Saved entries

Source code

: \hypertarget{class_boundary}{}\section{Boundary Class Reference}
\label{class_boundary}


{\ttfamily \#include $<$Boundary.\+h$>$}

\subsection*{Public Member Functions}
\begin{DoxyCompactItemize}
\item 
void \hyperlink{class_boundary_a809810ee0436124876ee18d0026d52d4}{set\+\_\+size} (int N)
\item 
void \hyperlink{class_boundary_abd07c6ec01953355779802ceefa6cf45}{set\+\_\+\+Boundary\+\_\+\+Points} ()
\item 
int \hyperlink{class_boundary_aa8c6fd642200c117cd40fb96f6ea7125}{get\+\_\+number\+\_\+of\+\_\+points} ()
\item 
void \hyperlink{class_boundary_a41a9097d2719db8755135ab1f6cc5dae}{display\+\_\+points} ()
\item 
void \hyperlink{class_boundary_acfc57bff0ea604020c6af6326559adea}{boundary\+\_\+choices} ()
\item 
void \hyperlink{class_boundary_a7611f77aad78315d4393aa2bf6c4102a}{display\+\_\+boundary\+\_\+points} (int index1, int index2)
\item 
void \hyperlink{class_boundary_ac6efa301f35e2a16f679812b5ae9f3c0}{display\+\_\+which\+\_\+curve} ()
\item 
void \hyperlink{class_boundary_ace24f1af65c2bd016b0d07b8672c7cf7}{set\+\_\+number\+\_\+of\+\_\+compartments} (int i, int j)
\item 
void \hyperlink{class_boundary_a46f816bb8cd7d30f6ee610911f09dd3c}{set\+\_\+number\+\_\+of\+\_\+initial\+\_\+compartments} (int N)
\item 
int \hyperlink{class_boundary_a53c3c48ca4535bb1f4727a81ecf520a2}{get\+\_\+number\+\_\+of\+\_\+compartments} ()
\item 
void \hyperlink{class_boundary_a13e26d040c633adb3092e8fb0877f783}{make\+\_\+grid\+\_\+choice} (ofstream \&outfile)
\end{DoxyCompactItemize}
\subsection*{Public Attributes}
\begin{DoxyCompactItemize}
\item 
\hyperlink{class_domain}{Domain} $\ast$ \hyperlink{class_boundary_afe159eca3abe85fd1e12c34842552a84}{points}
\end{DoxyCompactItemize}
--
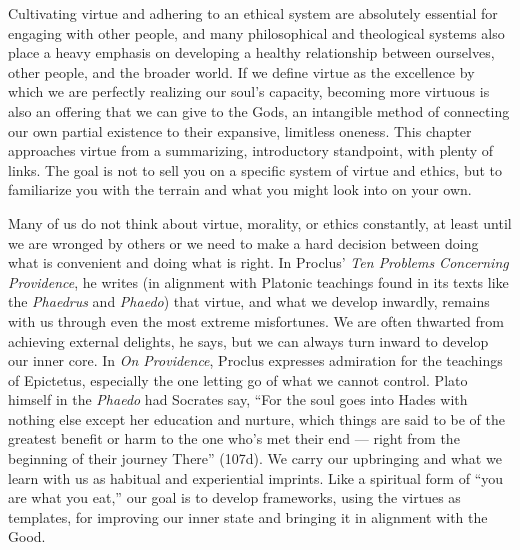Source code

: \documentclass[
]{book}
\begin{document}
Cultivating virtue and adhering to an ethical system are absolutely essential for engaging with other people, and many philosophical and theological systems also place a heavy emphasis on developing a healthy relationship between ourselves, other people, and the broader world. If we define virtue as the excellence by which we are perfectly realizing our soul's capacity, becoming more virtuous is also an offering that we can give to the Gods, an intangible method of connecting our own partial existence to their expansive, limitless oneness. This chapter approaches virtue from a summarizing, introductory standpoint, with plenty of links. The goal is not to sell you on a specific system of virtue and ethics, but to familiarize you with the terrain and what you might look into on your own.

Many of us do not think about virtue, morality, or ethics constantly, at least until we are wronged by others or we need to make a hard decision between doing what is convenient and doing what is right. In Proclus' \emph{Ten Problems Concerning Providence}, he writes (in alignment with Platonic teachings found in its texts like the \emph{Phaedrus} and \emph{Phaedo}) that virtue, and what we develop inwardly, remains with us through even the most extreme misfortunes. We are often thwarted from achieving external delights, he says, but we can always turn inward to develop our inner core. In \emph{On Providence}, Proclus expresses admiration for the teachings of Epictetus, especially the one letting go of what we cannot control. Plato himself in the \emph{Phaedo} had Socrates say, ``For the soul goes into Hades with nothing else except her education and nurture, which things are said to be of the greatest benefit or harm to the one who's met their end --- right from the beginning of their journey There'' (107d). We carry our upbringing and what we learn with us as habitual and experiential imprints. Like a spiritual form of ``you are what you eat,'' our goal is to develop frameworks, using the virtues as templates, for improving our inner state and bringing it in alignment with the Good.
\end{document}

* _Instructions for the task_
Among the lines above, find each one containing the string "Public" and copy it.

* _Result of this task_
\subsection*{Public Member Functions}
\subsection*{Public Attributes}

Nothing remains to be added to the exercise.